State commission: DTE Energy can build $1 billion gas plant — and pass cost on to you

Apr 27, 2018 at 11:30 am
What a modern combined cycle power plant looks like under construction. - Shutterstock
Shutterstock
What a modern combined cycle power plant looks like under construction.

Environmentalists are registering their disappointment this morning upon word that that the Michigan Public Service Commission (MPSC) has approved a certificate of necessity allowing the utility to build a $1 billion natural gas-fueled power plant in St. Clair County. The Union of Concerned Scientists says the commission has set a “risky precedent” that “leaves customers on the hook” in “a move that will cost ratepayers, hurt public health and continue Michigan’s over-dependence on fossil fuels.”

You might not think so. After all, on its face, the plan would appear to have a green sheen, given the fact that the gas plant would replace three aging coal plants. But a group of environmental organizations have asked the MPSC to say no to the plan for several reasons.

At a press conference earlier this month in Detroit, Becky Stanfield with Vote Solar had said, “The law requires [DTE Energy] to fairly assess energy options including solar power, wind power, and energy efficiency and to choose the resources that are the most prudent and reasonable for its customers. A massive gas plant is not the most reasonable and prudent way of meeting DTE’s customers’ needs.”

Environmental groups also objected to the utility’s request for permission to pass $989 million of the cost of building the gas plant on to its ratepayers. Senior Energy Analyst Sam Gomberg of the Union of Concerned Scientists has pointed out that the gas plant would end up costing DTE’s customers $339 million more than if the utility focused instead on renewable power generation and energy efficiency measures.

What’s more, a February study by BW Research Partners showed how a portfolio of clean energy resources would create more jobs and more tax revenues than DTE’s proposed project.

Environmental groups had pretty good reason to hope that the MPSC would send DTE back to the drawing board. After all, in 2013, Consumers Energy sought permission to build a 700-megawatt gas plant for around $750 million, to replace seven of the utility’s coal plants. Using DTE's own modeling software, opponents of the plant demonstrated that by boosting efficiency, renewables, and demand response, the utility could save customers as much as $2.5 billion in comparison to building the proposed gas plant.

Environmentalists also say DTE’s focus on a gas plant could have less to do with the need for gas power generation than with the fact that its subsidiary has a 50 percent stake in the Nexus pipeline slashing its way through Washtenaw County right now. That situation could pose a conflict of interest and skew it toward fossil fuels. As James Clift, policy director for the Michigan Environmental Council, told the Energy News Network: “When an affiliated company is looking to make money off of a natural gas pipeline, we’re worried that this is basically biasing the company in favor of natural gas.”

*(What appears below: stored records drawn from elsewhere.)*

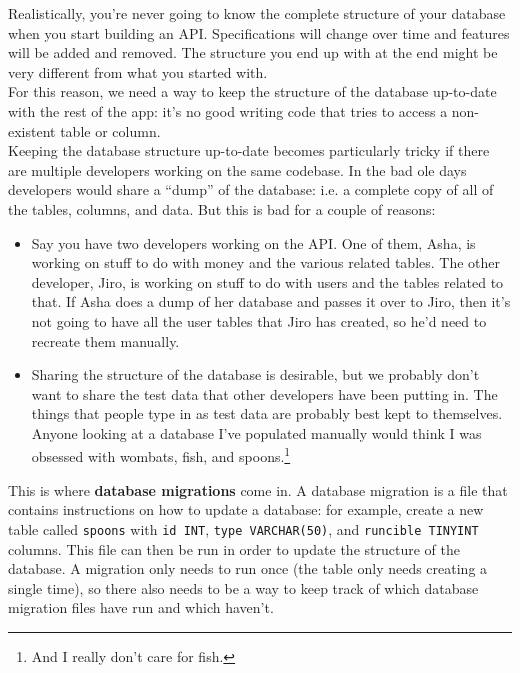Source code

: Realistically, you're never going to know the complete structure of your database when you start building an API. Specifications will change over time and features will be added and removed. The structure you end up with at the end might be very different from what you started with.
\\

For this reason, we need a way to keep the structure of the database up-to-date with the rest of the app: it's no good writing code that tries to access a non-existent table or column.
\\

Keeping the database structure up-to-date becomes particularly tricky if there are multiple developers working on the same codebase. In the bad ole days developers would share a ``dump'' of the database: i.e. a complete copy of all of the tables, columns, and data. But this is bad for a couple of reasons:

\begin{itemize}
    \item Say you have two developers working on the API. One of them, Asha, is working on stuff to do with money and the various related tables. The other developer, Jiro, is working on stuff to do with users and the tables related to that. If Asha does a dump of her database and passes it over to Jiro, then it's not going to have all the user tables that Jiro has created, so he'd need to recreate them manually.

    \item Sharing the structure of the database is desirable, but we probably don't want to share the test data that other developers have been putting in. The things that people type in as test data are probably best kept to themselves. Anyone looking at a database I've populated manually would think I was obsessed with wombats, fish, and spoons.\footnote{And I really don't care for fish.}
\end{itemize}

This is where \textbf{database migrations} come in. A database migration is a file that contains instructions on how to update a database: for example, create a new table called \texttt{spoons} with \texttt{id INT}, \texttt{type VARCHAR(50)}, and \texttt{runcible TINYINT} columns. This file can then be run in order to update the structure of the database. A migration only needs to run once (the table only needs creating a single time), so there also needs to be a way to keep track of which database migration files have run and which haven't.


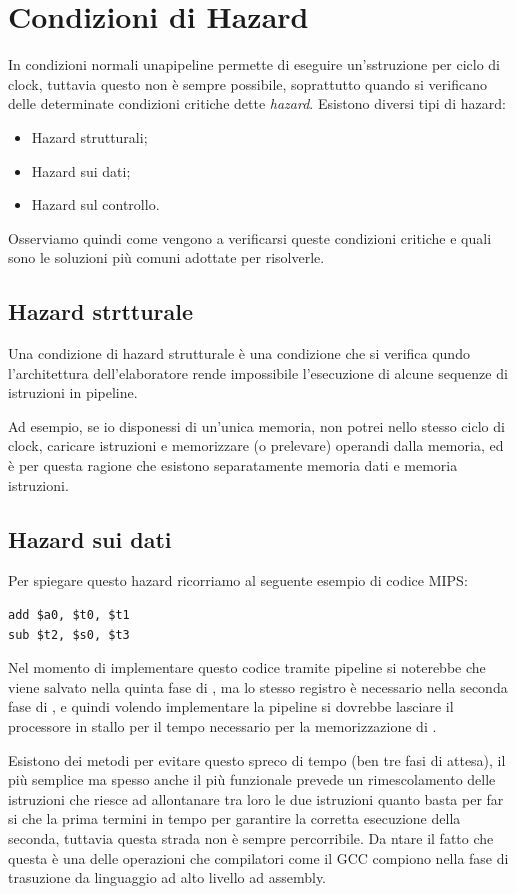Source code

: \documentclass[class=book, crop=false, oneside]{standalone}
\begin{document}
\section{Condizioni di Hazard}
In condizioni normali unapipeline permette di eseguire un'sstruzione per ciclo di clock, tuttavia questo non è sempre possibile, soprattutto quando si verificano delle determinate condizioni critiche dette \emph{hazard}.
Esistono diversi tipi di hazard:
\begin{itemize}
	\item Hazard strutturali;
	\item Hazard sui dati;
	\item Hazard sul controllo.
\end{itemize}
Osserviamo quindi come vengono a verificarsi queste condizioni critiche e quali sono le soluzioni più comuni adottate per risolverle.

\subsection{Hazard strtturale}
Una condizione di hazard strutturale è una condizione che si verifica qundo l'architettura dell’elaboratore rende impossibile l’esecuzione di alcune sequenze di istruzioni in pipeline.

Ad esempio, se io disponessi di un’unica memoria, non potrei nello stesso ciclo di clock, caricare istruzioni e memorizzare (o prelevare) operandi dalla memoria, ed è per questa ragione che esistono separatamente memoria dati e memoria istruzioni.

\subsection{Hazard sui dati}
Per spiegare questo hazard ricorriamo al seguente esempio di codice MIPS:
\begin{verbatim}
add $a0, $t0, $t1
sub $t2, $s0, $t3
\end{verbatim}
Nel momento di implementare questo codice tramite pipeline si noterebbe che  viene salvato nella quinta fase di , ma lo stesso registro è necessario nella seconda fase di , e quindi volendo implementare la pipeline si dovrebbe lasciare il processore in stallo per il tempo necessario per la memorizzazione di .

Esistono dei metodi per evitare questo spreco di tempo (ben tre fasi di attesa), il più semplice ma spesso anche il più funzionale prevede un rimescolamento delle istruzioni che riesce ad allontanare tra loro le due istruzioni quanto basta per far si che la prima termini in tempo per garantire la corretta esecuzione della seconda, tuttavia questa strada non è sempre percorribile.
Da ntare il fatto che questa è una delle operazioni che compilatori come il GCC compiono nella fase di trasuzione da linguaggio ad alto livello ad assembly.
\end{document}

In fact, DTE’s plans would put it in a continual state of building gas plants. Watchdogs say the $1 billion East China plant would be built 2019-2023, to be followed by another $1 billion plant built 2024-2029. Most of DTE’s renewable energy infrastructure wouldn’t be invested in until after 2030.

By pushing renewables so far into the future, critics contend that DTE would miss out on federal tax incentives for wind and solar now in place but scheduled to begin ramping down over a phaseout period starting in 2020 and ending in 2024. As Gomberg puts it, “In order to take advantage of federal incentives for wind and solar, we should be investing now.”

In a prepared statement, Gomberg of the Union of Concerned Scientists said this morning:
We are extremely disappointed in the commission’s decision to approve DTE’s costly natural gas plant. Given the availability of lower-cost clean energy alternatives, this decision exposes Michigan ratepayers to unnecessarily high rates, a litany of risks associated with fossil fuel dependence and significant levels of pollution and carbon emissions.

DTE’s proposal for a new $1 billion natural gas power plant was based on a flawed and biased analysis that includes unreasonably optimistic projections about natural gas prices, inaccurate assumptions about clean energy prices and capabilities, and a failure to consider cheaper, cleaner and less risky alternatives. When UCS and other advocates analyzed the proposal, we found a combination of energy efficiency, renewable power and demand response could meet DTE’s power needs for less money, less risk, less pollution and fewer carbon emissions.

It is a sad day for Michigan when robust analytics, hundreds of public comments from DTE customers, and input from dozens of economics, public health, engineering, energy and natural resources experts in opposition can’t convince the commission that another fossil fuel-burning power plant isn’t in ratepayers’ best interests. The commission’s decision means Michigan families will foot the bill for this plant, personally and financially, for decades to come.